• Activity: Give the line containing "to implement the" again, exactly, along with all later lines of the entries, through the last one.

• Information supplied:

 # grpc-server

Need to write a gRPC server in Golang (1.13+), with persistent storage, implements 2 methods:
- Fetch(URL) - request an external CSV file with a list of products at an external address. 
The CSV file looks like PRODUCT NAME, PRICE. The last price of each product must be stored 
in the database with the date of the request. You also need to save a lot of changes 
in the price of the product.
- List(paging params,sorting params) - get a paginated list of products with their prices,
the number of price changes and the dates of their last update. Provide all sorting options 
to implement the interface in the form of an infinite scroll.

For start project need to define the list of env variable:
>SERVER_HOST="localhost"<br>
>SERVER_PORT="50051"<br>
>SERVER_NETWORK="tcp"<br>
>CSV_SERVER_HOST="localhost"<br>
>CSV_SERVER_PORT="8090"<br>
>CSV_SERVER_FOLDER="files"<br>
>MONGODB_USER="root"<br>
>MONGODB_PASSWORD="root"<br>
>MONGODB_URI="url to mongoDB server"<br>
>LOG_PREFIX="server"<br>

• Reply:
to implement the interface in the form of an infinite scroll.

For start project need to define the list of env variable:
>SERVER_HOST="localhost"<br>
>SERVER_PORT="50051"<br>
>SERVER_NETWORK="tcp"<br>
>CSV_SERVER_HOST="localhost"<br>
>CSV_SERVER_PORT="8090"<br>
>CSV_SERVER_FOLDER="files"<br>
>MONGODB_USER="root"<br>
>MONGODB_PASSWORD="root"<br>
>MONGODB_URI="url to mongoDB server"<br>
>LOG_PREFIX="server"<br>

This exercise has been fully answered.